It wasn’t until I grew to worry about one of the readings I had assigned in my fall seminar that I felt I needed to “write it out” — that is, explore anew by writing about it, not as a scholar-researcher but as a human being trying to see within the situation that unfolded. The reading was by Martin Heidegger, without doubt an influential twentieth-century philosopher but also a Nazi and, I had come to believe, a much more committed Nazi than I had earlier thought. I was concerned about whether the person’s actions tainted his philosophical thought. I thought it best to see if I could explore Heidegger by what he did, not only by what he thought and wrote.1
In effect, I wanted to excise Heidegger’s philosophical contribution from my picture of the man himself.
Screenwriting might be the best form to display actions and choices, rather dispassionately, too. A screenplay doesn’t “think”; it does. As a matter of fact, a good screenplay rarely, if ever, mentions that a character thinks about something. In a screenplay, that’s an error. In his screenwriting guide, Skip Press wrote that “you should ask yourself whether you want any of the principal characters to do a lot of important thinking on the page. If you do, you have a novel.” And, presumably, not a screenplay.
If screenwriting, like sonnets, has a shape and a form, I got the iambic pentameter part right, but I was writing seventeen lines, not fourteen.
In effect, I’m screenwriting as a problem-solving exercise. I’m fashioning a plausible fiction of events, stacking up notes of actions. Inner thoughts and motivations are out of bounds. The person in my story acts — and only acts. I watch and judge. Of course, I could not indict anyone with my fiction. Still, the screenplay’s reduction has its uses; it allows me to explore more emotively and empathetically, perhaps, events that baffle and confuse the intellect.
Storytelling can be treacherous, but it can also unveil.
Form is different from format, but format is a part of form
For my current screenwriting task, I decided to learn the rules I had ignored and abide by them as best I could. My past screenwriting “work” could at best be called novelistic screenwriting. I wrote a novella, so to speak, using the format of a screenplay.
Don’t know what a script looks like? Here’s a “shooting script” which is a product of much development and collaboration: Woody Allen’s Hannah and her Sisters (PDF) from 1986. You’ll see that the screenplay format is actually quite simple, and its hallmarks shape writerly invention: Where is action taking place? What does the audience see and hear? Who talks to whom and in what manner? The key points:
Every action has a place in a scene and a time (“EXT. HANNAH’S KITCHEN -NIGHT”).
Actions appear in present tense. Only present tense. (“Hannah, licking her fingers, walks past a memo-cluttered refrigerator to the stove as Holly, behind her, begins to speak. The faint sounds of music are still heard.”)
Dialogue is surprisingly brief. At least for me it was surprising. Direction is also surprisingly minimal and in fact mostly absent.
The format is the screenwriter’s quickly wielded paintbrush. Everything is brief.
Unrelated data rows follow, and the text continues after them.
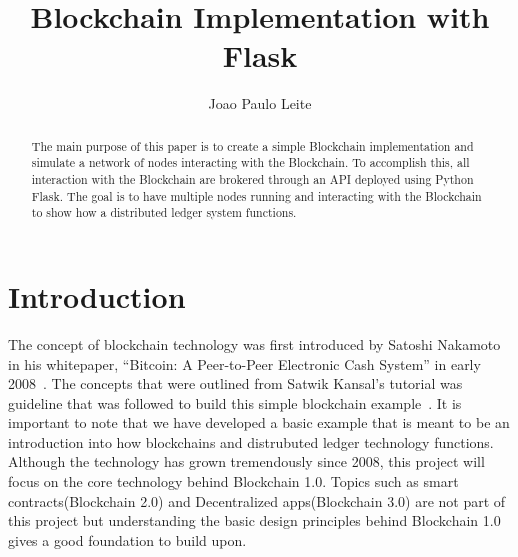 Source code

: 
\title{Blockchain Implementation with Flask}


\author{Joao Paulo Leite}

\renewcommand{\shortauthors}{J. P. Leite}


\begin{abstract}
  The main purpose of this paper is to create a simple Blockchain
  implementation and simulate a network of nodes interacting with the
  Blockchain. To accomplish this, all interaction with the Blockchain
  are brokered through an API deployed using Python Flask. The goal is
  to have multiple nodes running and interacting with the Blockchain
  to show how a distributed ledger system functions.

\end{abstract}



\maketitle

\section{Introduction}

The concept of blockchain technology was first introduced by Satoshi
Nakamoto in his whitepaper, ``Bitcoin: A Peer-to-Peer Electronic Cash
System'' in early
2008~\cite{hid-sp18-414-www-blockchain-theory-application}.  The
concepts that were outlined from Satwik Kansal's tutorial was guideline that
was followed to build this simple blockchain example~\cite{hid-sp18-414-www-blockchain-example}. 
It is important to note that we have developed a basic example that is meant to be an
introduction into how blockchains and distrubuted ledger technology
functions. Although the technology has grown tremendously since 2008,
this project will focus on the core technology behind Blockchain
1.0. Topics such as smart contracts(Blockchain 2.0) and Decentralized
apps(Blockchain 3.0) are not part of this project but understanding
the basic design principles behind Blockchain 1.0 gives a good
foundation to build upon.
No paragraph (tellingly called “blackstuff”) explaining the setting, say, is more than about three or four short sentences. Nothing elaborate. Why? Because the screenplay represents a visual and auditory product that should play in the script reader’s mind. Your reader lightly dances through your prose, which in the end presents itself as invisibly and transparently as possible.
The script evokes. No, actually more than that. It dissolves, steps aside, as the reader enters to live within scenes. The reader builds the story, finally, from what the script shows.
The reader’s brain is your screen.
Something software is good for
In some sense, the screenplay format flattens a writer’s work, since what matters is character and action and nothing else. I found that screenwriting software really, really helps, though not because it serves as a finger-wagging editor (“Uh, uh. No thoughts there!”). Rather, the software reminds you where you are in a manuscript.
I’ve used Highland 2 for scripts, and it’s really helped channel my attention as it frames and formats scenes or dialogue. A good working version for Macs is free to download, and it has useful features to get you going. The paid version is affordable, and you’d join a number of professional screenwriters if you choose it. The paid version adds some nice features, too.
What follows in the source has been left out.